Input data:
-*-*-

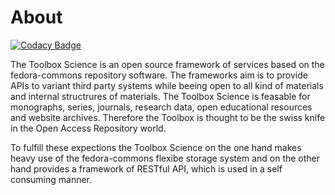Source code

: # About #

[![Codacy Badge](https://api.codacy.com/project/badge/Grade/bd4bbfb6290044a18518ab11540ee63c)](https://app.codacy.com/gh/hbz/to.science.core?utm_source=github.com&utm_medium=referral&utm_content=hbz/to.science.core&utm_campaign=Badge_Grade_Settings)


The Toolbox Science is an open source framework of services based on the fedora-commons repository software. 
The frameworks aim is to provide APIs to variant third party systems while beeing open to all kind of materials 
and internal structrures of materials. The Toolbox Science is feasable for monographs, series, journals, research 
data, open educational resources and website archives. 
Therefore the Toolbox is thought to be the swiss knife in the Open Access Repository world. 

To fulfill these expections the Toolbox Science on the one hand makes heavy use of the fedora-commons flexibe 
storage system and on the other hand provides a framework of RESTful API, which is used in a self consuming manner.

-*-*-

If a picture appears among the records, leave it out, and otherwise reproduce exactly every line from the first line through the one with "data, open educational", both included.

Your solution:
Source code

: # About #

[![Codacy Badge](https://api.codacy.com/project/badge/Grade/bd4bbfb6290044a18518ab11540ee63c)](https://app.codacy.com/gh/hbz/to.science.core?utm_source=github.com&utm_medium=referral&utm_content=hbz/to.science.core&utm_campaign=Badge_Grade_Settings)


The Toolbox Science is an open source framework of services based on the fedora-commons repository software. 
The frameworks aim is to provide APIs to variant third party systems while beeing open to all kind of materials 
and internal structrures of materials. The Toolbox Science is feasable for monographs, series, journals, research 
data, open educational resources and website archives. 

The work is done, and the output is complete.